Dozens of researchers worked on the project over the span of five decades. They included British-born archaeologists Bruce W. Fry and Charles Lindsay; and Canadian historians B. A. Balcom, Kenneth Donovan, Brenda Dunn, John Fortier, Margaret Fortier, Allan Greer, A.J.B. Johnston, Eric Krause, Anne Marie Lane Jonah, T.D. MacLean, Christopher Moore, Robert J. Morgan, Christian Pouyez and Gilles Proulx. There were many more. Among the architects, Yvon LeBlanc, one of the first Acadian architects, was responsible for most of town-site buildings, with input from researchers who contributed to various committees.
Today, the entire site of the fortress, including the one-quarter reconstruction, is the Fortress of Louisbourg National Historic Site of Canada, operated by Parks Canada. Offerings include guided and unguided tours, and the demonstration and explanation of period weapons, including muskets and a cannon. Puppet shows are also shown. The Museum / Caretakers Residence (ca. 1935-6) within the site is a Classified Federal Heritage Building. The fortress has also greatly aided the local economy of the town of Louisbourg, as it has struggled to diversify economically with the decline of the North Atlantic fishery.

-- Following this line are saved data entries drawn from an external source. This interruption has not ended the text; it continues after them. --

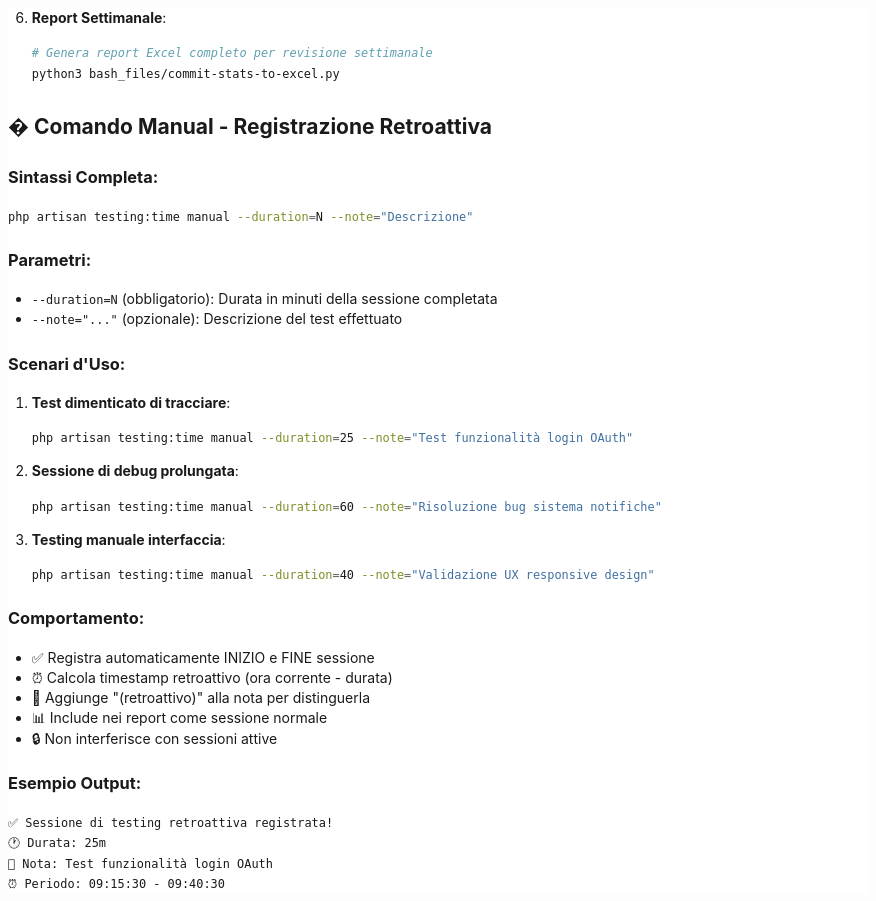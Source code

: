 6. **Report Settimanale**:
    ```bash
    # Genera report Excel completo per revisione settimanale
    python3 bash_files/commit-stats-to-excel.py
    ```

## � Comando Manual - Registrazione Retroattiva

### Sintassi Completa:

```bash
php artisan testing:time manual --duration=N --note="Descrizione"
```

### Parametri:

-   `--duration=N` (obbligatorio): Durata in minuti della sessione completata
-   `--note="..."` (opzionale): Descrizione del test effettuato

### Scenari d'Uso:

1. **Test dimenticato di tracciare**:

    ```bash
    php artisan testing:time manual --duration=25 --note="Test funzionalità login OAuth"
    ```

2. **Sessione di debug prolungata**:

    ```bash
    php artisan testing:time manual --duration=60 --note="Risoluzione bug sistema notifiche"
    ```

3. **Testing manuale interfaccia**:
    ```bash
    php artisan testing:time manual --duration=40 --note="Validazione UX responsive design"
    ```

### Comportamento:

-   ✅ Registra automaticamente INIZIO e FINE sessione
-   ⏰ Calcola timestamp retroattivo (ora corrente - durata)
-   📝 Aggiunge "(retroattivo)" alla nota per distinguerla
-   📊 Include nei report come sessione normale
-   🔒 Non interferisce con sessioni attive

### Esempio Output:

```
✅ Sessione di testing retroattiva registrata!
🕐 Durata: 25m
📝 Nota: Test funzionalità login OAuth
⏰ Periodo: 09:15:30 - 09:40:30
```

On 5 May 1995 Canada Post issued the 'Fortress of Louisbourg' series to mark the 275th anniversary of the official founding of the fortress, the 250th anniversary of the siege by the New Englanders, the 100th anniversary of the commemoration by the Society of Colonial Wars, and the 100th anniversary of the arrival of the Sydney and Louisburg Railway (S & L). The Fortress of Louisbourg series includes: 'The Harbour and Dauphin Gate', '18th Century Louisbourg'; 'The King's Bastion'; 'The King's Garden, Convent, Hospital, and British Barracks' and 'The Fortifications and Ruins Fronting the Sea and Rochfort Point' The 43¢ stamps were designed by Rolf P. Harder.
The museum is affiliated with: CMA, CHIN, and Virtual Museum of Canada.